> **Requirement**
Print, in exact form, the lines below from the one containing "2$, $0 \leq y \leq 2$." through the one containing "both directly and", and omit all others.

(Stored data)
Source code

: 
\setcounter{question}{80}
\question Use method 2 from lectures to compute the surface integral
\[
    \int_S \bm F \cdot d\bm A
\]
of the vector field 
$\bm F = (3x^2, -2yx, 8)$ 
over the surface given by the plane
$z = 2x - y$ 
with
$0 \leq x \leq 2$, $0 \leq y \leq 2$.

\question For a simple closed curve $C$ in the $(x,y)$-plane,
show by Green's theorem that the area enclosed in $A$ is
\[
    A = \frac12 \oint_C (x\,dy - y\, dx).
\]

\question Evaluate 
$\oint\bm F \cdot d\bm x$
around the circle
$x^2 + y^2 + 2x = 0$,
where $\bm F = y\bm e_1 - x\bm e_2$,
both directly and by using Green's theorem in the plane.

* * *

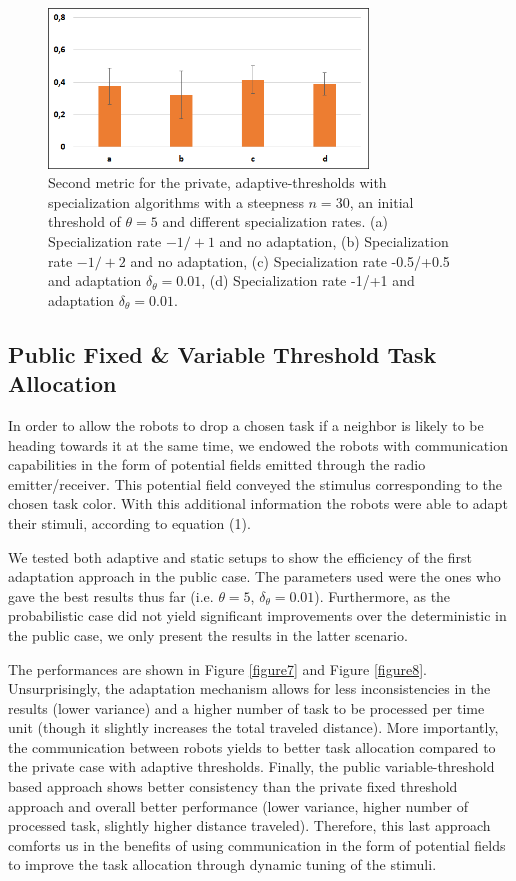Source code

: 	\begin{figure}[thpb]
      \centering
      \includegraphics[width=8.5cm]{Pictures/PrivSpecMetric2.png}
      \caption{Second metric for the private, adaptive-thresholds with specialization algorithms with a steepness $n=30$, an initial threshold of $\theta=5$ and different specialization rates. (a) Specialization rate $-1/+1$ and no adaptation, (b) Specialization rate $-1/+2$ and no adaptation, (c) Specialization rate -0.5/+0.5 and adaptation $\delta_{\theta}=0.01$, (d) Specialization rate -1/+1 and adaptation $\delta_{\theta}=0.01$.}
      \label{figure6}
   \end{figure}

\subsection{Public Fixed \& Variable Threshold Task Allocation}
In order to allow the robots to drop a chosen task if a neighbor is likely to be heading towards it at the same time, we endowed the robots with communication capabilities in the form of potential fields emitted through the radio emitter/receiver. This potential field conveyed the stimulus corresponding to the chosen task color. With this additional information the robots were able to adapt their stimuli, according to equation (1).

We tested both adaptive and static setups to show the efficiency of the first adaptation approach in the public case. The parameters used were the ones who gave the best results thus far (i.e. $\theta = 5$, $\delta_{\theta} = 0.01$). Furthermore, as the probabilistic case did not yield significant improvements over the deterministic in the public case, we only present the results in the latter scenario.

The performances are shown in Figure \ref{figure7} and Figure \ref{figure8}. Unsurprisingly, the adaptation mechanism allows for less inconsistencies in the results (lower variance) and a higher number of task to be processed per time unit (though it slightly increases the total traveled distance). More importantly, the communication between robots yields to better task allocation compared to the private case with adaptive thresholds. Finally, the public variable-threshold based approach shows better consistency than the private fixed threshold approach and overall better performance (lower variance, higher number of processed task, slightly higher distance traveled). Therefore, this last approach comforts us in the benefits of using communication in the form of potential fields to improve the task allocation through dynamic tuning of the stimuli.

> **Answer to this problem**
$0 \leq x \leq 2$, $0 \leq y \leq 2$.

\question For a simple closed curve $C$ in the $(x,y)$-plane,
show by Green's theorem that the area enclosed in $A$ is
\[
    A = \frac12 \oint_C (x\,dy - y\, dx).
\]

\question Evaluate 
$\oint\bm F \cdot d\bm x$
around the circle
$x^2 + y^2 + 2x = 0$,
where $\bm F = y\bm e_1 - x\bm e_2$,
both directly and by using Green's theorem in the plane.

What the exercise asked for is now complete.